**Extracted information**
○ ○ ○
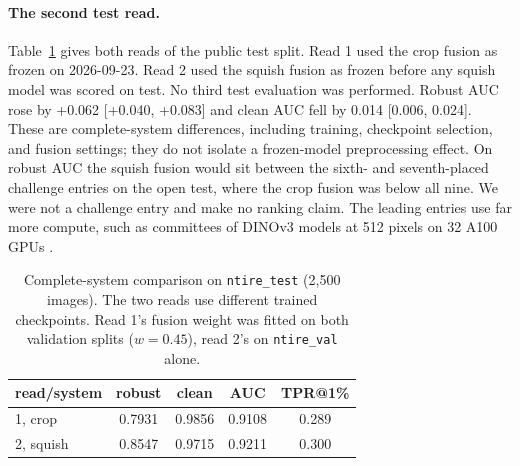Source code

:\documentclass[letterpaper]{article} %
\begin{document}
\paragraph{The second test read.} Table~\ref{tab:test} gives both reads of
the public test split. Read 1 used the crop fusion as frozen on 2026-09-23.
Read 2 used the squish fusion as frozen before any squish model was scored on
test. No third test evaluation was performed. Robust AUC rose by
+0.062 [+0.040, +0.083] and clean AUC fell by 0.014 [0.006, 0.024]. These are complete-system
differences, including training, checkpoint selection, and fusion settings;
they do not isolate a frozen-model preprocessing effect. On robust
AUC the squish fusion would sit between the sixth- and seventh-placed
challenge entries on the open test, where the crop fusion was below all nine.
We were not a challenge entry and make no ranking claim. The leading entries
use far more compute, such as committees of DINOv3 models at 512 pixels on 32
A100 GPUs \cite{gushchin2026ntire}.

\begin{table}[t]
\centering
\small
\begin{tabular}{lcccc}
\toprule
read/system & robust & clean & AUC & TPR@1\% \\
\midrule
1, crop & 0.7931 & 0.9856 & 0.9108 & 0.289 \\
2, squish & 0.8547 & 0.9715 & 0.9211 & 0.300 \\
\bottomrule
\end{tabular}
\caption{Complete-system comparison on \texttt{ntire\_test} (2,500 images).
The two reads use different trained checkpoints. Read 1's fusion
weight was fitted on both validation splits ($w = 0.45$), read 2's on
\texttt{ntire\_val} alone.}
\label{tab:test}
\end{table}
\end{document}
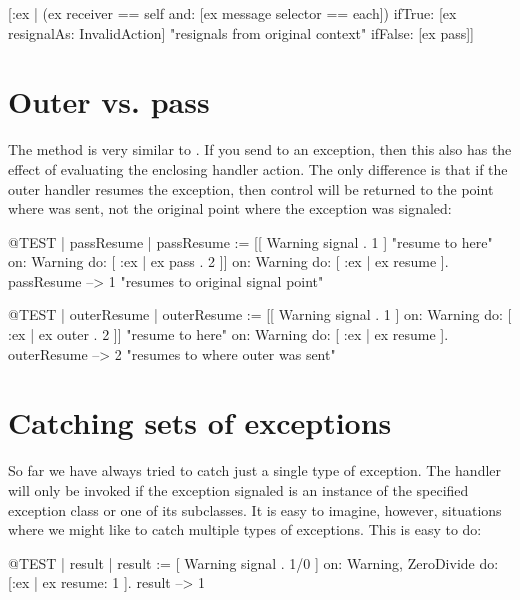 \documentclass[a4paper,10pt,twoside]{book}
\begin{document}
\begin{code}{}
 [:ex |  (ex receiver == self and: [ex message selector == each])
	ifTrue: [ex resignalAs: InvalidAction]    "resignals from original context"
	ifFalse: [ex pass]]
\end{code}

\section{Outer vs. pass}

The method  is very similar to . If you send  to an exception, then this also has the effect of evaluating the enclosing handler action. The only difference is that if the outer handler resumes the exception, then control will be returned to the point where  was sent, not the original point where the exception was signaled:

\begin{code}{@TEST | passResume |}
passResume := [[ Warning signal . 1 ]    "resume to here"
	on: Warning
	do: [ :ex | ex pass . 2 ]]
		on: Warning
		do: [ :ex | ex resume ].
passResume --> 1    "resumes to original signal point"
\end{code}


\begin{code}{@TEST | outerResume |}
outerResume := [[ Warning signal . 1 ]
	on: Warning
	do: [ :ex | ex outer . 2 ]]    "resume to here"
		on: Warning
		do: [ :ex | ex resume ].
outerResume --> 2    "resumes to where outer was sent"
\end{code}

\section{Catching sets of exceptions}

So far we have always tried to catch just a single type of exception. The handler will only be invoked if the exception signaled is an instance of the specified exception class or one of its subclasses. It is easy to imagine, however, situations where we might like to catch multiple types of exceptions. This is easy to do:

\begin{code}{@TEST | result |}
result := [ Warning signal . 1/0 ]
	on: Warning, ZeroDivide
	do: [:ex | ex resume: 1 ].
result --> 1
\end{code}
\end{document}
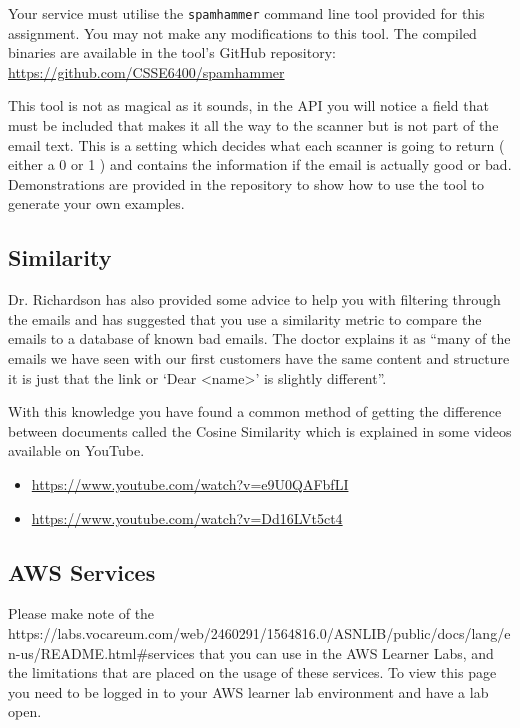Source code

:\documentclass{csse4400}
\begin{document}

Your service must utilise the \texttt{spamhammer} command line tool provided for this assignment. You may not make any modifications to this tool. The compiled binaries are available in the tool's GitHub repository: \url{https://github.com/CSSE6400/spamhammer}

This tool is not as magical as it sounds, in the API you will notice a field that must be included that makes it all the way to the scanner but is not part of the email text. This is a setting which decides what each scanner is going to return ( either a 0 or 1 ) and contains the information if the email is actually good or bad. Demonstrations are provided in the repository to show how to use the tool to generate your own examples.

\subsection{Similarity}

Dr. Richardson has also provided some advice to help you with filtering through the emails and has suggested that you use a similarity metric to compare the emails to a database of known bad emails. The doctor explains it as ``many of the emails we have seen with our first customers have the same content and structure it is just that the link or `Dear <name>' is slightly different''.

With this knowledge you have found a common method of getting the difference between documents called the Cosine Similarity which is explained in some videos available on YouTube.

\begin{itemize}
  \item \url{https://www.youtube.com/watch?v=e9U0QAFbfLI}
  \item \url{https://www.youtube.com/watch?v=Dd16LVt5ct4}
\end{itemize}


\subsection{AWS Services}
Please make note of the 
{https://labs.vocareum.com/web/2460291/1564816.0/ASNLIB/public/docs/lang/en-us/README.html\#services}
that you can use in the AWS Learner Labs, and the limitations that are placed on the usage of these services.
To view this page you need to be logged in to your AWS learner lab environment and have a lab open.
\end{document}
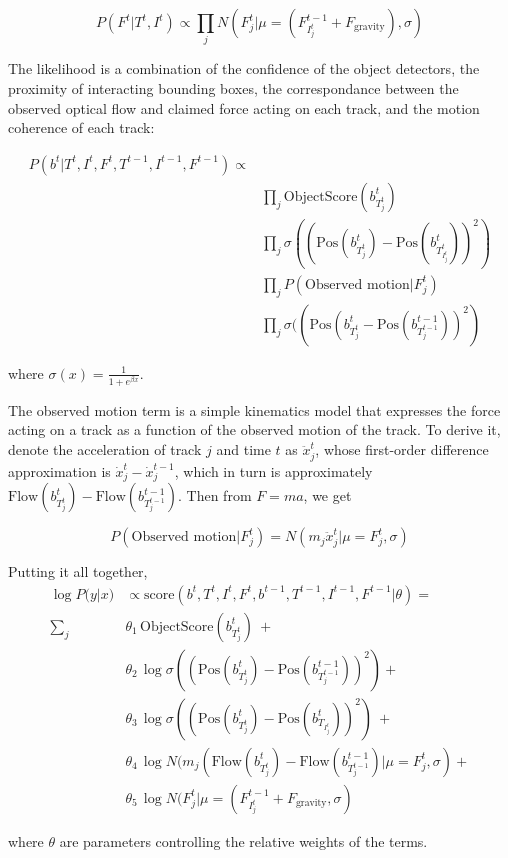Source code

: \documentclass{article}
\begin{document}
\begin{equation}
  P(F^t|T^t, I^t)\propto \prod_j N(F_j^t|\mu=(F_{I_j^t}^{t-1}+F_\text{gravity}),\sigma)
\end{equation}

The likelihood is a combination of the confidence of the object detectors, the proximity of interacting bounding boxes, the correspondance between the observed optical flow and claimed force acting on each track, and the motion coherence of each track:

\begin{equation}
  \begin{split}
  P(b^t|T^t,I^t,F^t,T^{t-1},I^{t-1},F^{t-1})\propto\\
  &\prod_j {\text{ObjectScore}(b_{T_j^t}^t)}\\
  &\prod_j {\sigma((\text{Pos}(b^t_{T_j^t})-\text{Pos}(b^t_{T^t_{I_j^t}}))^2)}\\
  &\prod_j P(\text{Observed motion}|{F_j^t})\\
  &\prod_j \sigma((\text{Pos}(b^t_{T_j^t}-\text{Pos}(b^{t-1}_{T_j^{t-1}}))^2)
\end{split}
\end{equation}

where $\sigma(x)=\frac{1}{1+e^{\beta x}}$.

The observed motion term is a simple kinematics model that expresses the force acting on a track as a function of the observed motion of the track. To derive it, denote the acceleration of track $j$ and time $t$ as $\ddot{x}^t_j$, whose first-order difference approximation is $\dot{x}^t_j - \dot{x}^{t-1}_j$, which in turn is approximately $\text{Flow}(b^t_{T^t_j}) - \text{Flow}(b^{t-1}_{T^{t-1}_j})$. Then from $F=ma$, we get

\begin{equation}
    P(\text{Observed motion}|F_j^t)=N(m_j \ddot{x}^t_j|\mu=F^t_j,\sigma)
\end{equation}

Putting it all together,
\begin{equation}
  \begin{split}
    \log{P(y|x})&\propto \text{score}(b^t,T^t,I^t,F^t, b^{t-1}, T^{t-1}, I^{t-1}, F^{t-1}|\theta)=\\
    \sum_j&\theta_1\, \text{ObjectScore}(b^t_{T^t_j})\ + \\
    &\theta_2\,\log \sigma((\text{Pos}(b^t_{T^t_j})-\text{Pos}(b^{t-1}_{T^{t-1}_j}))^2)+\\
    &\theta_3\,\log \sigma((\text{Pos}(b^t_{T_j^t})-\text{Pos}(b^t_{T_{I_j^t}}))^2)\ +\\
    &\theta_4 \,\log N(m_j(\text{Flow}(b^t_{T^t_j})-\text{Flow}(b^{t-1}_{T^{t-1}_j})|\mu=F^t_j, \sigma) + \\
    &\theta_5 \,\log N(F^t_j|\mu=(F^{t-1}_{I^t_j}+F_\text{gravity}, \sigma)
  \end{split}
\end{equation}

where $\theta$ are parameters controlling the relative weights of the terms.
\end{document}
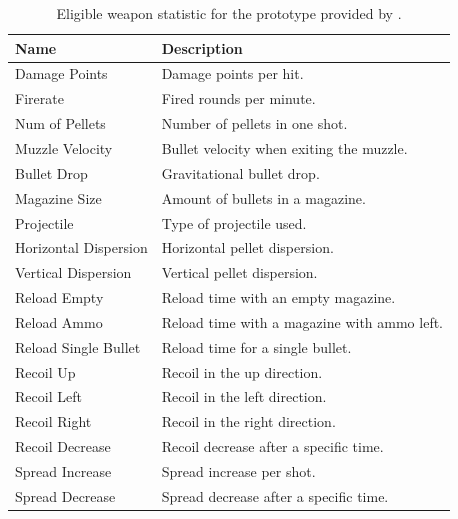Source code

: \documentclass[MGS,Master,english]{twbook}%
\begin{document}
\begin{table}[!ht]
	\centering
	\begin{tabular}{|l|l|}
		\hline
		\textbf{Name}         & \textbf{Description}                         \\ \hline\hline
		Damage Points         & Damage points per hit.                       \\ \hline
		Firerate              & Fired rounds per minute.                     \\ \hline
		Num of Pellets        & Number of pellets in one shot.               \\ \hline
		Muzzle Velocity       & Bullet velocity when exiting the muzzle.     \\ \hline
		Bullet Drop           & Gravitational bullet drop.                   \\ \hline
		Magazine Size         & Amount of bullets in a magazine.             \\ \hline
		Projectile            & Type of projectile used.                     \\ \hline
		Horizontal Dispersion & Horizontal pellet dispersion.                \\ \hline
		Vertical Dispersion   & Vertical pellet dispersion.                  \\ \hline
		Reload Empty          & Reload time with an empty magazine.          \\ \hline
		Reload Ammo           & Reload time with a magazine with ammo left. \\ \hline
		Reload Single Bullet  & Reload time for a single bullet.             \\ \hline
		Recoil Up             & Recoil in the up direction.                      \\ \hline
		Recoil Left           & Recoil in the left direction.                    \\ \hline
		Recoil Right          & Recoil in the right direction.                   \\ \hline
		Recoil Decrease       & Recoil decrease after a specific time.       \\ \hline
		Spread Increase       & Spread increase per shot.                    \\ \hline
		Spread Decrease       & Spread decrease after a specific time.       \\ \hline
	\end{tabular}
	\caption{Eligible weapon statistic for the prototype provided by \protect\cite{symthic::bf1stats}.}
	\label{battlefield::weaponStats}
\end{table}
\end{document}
○ ○ ○
**What is being asked**
Would you retype the lines above from the one with "AUC the squish" down to the one with "1, crop & 0.7931 & 0.9856 & 0.9108 & 0.289 \\", word for word, both ends included and no other lines?

**Exercise solution**
AUC the squish fusion would sit between the sixth- and seventh-placed
challenge entries on the open test, where the crop fusion was below all nine.
We were not a challenge entry and make no ranking claim. The leading entries
use far more compute, such as committees of DINOv3 models at 512 pixels on 32
A100 GPUs \cite{gushchin2026ntire}.

\begin{table}[t]
\centering
\small
\begin{tabular}{lcccc}
\toprule
read/system & robust & clean & AUC & TPR@1\% \\
\midrule
1, crop & 0.7931 & 0.9856 & 0.9108 & 0.289 \\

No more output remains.